## Task brief
For the records below, reproduce exactly the line that contains "4. dockerflatten: utilility" and all subsequent lines, with nothing left out and nothing added.

## Given data
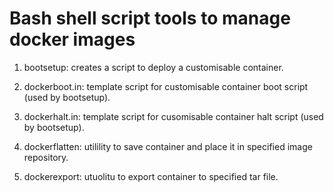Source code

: Bash shell script tools to manage docker images
===============================================

1. bootsetup: creates a script to deploy a customisable container.

2. dockerboot.in: template script for customisable container boot script (used by
   bootsetup).

3. dockerhalt.in: template script for cusomisable container halt script (used by
   bootsetup).

4. dockerflatten: utilility to save container and place it in specified
   image repository.

5. dockerexport: utuolitu to export container to specified tar file.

## Answer section
4. dockerflatten: utilility to save container and place it in specified
   image repository.

5. dockerexport: utuolitu to export container to specified tar file.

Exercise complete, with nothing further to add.